→ DATA EXTRACT

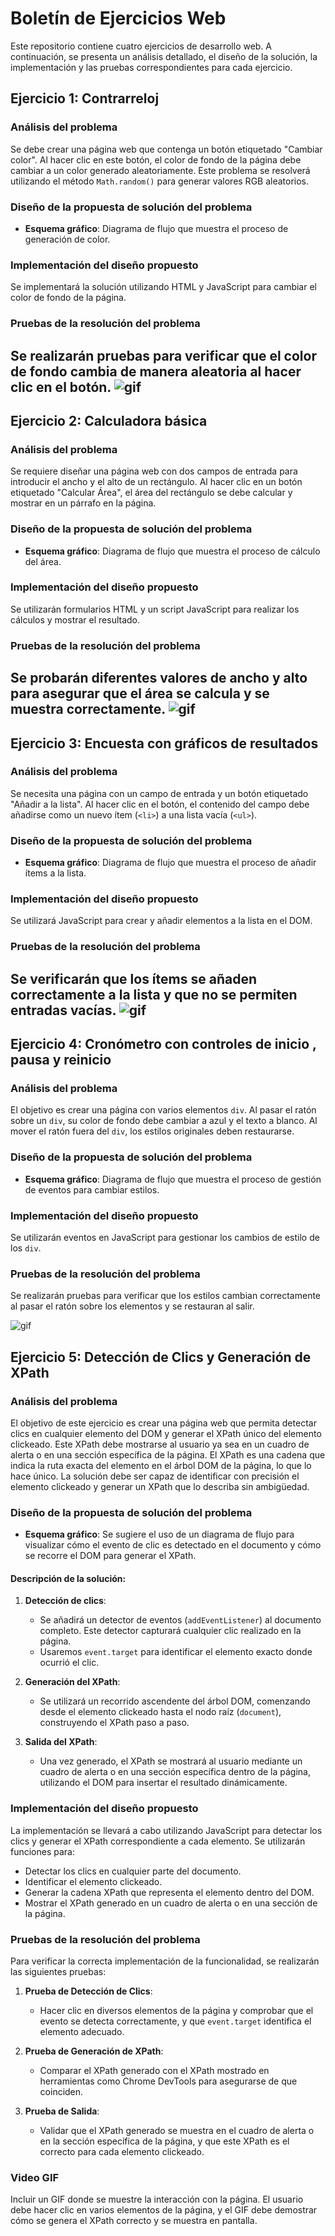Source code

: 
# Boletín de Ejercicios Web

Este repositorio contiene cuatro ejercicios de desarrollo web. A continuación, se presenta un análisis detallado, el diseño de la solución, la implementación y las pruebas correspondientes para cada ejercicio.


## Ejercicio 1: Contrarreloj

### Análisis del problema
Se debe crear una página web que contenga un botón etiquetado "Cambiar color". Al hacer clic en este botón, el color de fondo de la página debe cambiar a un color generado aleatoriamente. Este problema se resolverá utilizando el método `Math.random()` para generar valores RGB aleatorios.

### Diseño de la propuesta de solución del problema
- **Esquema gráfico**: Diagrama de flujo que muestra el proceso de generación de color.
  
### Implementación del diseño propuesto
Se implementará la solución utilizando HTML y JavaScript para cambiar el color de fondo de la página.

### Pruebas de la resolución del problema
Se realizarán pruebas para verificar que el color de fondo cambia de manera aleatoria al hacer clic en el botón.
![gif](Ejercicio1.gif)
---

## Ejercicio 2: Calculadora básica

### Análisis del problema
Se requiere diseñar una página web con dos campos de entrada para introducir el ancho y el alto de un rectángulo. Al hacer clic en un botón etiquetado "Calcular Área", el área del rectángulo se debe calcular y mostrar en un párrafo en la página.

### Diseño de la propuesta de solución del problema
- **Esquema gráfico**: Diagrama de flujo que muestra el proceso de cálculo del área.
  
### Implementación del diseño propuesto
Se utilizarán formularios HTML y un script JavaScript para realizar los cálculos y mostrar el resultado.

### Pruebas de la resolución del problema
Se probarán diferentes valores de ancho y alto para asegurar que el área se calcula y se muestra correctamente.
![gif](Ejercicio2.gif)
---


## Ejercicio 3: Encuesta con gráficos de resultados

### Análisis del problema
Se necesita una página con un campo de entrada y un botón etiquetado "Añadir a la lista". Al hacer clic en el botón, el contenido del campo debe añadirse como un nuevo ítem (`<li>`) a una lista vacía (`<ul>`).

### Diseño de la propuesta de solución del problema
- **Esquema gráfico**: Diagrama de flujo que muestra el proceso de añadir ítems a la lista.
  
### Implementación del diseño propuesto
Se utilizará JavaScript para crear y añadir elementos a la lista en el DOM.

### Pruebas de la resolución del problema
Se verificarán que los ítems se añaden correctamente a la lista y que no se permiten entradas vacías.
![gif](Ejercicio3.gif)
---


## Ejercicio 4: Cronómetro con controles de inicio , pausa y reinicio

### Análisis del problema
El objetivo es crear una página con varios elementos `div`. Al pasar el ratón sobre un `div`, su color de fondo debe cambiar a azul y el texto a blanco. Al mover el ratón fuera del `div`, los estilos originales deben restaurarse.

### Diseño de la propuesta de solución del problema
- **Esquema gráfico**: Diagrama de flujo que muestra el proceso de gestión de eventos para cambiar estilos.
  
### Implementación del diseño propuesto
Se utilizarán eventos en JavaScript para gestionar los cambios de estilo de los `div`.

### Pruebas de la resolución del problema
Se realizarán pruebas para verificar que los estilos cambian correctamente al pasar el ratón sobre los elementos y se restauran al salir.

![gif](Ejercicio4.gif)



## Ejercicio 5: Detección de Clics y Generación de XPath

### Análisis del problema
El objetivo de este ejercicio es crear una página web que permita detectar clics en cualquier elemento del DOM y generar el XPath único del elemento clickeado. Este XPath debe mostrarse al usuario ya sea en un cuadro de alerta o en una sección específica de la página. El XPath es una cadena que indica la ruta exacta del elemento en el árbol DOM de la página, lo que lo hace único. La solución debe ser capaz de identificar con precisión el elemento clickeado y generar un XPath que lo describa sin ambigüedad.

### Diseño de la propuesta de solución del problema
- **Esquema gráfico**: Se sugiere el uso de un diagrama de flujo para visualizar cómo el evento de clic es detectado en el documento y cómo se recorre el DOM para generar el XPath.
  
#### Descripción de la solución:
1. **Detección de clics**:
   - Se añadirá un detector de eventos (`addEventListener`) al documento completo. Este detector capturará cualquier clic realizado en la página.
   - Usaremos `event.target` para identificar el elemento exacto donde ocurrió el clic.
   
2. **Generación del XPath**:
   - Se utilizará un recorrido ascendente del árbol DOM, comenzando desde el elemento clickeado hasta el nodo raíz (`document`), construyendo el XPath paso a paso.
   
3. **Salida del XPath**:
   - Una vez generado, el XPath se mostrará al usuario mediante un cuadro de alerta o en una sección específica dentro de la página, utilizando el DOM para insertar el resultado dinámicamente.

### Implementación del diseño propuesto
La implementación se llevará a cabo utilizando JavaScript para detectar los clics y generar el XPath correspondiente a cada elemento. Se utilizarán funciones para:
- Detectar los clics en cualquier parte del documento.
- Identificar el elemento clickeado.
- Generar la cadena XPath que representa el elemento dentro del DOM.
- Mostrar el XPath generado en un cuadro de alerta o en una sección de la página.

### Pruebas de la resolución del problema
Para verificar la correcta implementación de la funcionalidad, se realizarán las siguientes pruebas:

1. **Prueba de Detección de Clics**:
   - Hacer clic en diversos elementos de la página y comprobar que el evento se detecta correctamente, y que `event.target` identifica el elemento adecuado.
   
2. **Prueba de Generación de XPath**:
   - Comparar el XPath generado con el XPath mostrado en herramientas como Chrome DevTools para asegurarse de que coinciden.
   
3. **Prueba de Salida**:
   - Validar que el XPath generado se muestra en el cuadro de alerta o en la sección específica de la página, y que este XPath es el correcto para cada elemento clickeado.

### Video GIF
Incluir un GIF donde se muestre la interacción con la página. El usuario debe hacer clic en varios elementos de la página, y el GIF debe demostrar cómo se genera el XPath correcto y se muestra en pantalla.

* * *

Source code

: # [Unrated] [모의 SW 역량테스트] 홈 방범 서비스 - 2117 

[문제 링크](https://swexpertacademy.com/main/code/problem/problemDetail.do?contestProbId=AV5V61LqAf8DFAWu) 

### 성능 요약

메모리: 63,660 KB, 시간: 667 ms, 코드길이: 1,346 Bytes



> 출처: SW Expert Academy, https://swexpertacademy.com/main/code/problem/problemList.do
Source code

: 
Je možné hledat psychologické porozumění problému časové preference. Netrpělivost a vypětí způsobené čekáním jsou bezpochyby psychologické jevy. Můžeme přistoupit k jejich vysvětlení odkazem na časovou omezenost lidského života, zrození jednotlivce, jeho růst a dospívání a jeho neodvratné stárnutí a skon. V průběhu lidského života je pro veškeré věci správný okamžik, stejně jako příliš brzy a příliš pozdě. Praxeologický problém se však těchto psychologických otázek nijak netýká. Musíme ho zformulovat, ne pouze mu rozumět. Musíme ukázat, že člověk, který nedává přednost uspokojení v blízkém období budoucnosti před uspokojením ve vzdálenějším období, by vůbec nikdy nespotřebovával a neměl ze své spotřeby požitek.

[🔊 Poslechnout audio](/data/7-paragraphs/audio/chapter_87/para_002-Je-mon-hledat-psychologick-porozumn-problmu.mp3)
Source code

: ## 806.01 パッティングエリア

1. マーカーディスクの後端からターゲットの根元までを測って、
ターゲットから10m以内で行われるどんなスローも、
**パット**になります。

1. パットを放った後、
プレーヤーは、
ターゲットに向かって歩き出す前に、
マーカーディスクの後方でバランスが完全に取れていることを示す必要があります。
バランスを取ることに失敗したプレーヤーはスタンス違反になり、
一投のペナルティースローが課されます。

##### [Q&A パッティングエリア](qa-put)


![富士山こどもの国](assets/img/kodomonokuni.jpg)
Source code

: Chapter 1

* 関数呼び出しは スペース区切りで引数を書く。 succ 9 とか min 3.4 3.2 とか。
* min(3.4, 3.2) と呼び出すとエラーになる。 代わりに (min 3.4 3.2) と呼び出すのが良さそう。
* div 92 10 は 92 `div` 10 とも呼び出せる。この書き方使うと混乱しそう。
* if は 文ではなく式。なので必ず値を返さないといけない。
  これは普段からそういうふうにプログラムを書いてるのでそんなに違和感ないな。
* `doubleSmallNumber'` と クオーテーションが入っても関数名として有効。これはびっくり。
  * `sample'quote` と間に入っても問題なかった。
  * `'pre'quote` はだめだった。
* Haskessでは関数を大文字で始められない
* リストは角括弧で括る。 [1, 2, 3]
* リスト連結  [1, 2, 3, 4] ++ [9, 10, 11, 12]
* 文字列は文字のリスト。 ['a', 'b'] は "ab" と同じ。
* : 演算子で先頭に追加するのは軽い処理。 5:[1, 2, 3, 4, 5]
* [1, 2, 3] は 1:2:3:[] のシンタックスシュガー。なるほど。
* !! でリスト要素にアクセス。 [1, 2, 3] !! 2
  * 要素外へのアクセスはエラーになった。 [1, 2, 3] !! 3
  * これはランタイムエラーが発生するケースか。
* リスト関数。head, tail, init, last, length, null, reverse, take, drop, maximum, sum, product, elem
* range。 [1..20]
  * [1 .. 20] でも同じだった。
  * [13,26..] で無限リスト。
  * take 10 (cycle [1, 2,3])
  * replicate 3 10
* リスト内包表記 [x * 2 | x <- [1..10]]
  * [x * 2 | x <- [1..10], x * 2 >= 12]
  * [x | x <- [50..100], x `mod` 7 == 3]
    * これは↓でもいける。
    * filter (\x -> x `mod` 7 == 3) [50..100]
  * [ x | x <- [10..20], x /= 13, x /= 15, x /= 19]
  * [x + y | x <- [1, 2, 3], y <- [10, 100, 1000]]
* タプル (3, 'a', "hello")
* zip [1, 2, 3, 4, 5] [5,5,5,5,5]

→ EXERCISE BRIEF
Would you print, exactly as written, every line above from the one holding "Para verificar la" through the one holding "2. **Prueba de", with both included and no other lines?

→ EXERCISE RESPONSE
Para verificar la correcta implementación de la funcionalidad, se realizarán las siguientes pruebas:

1. **Prueba de Detección de Clics**:
   - Hacer clic en diversos elementos de la página y comprobar que el evento se detecta correctamente, y que `event.target` identifica el elemento adecuado.
   
2. **Prueba de Generación de XPath**:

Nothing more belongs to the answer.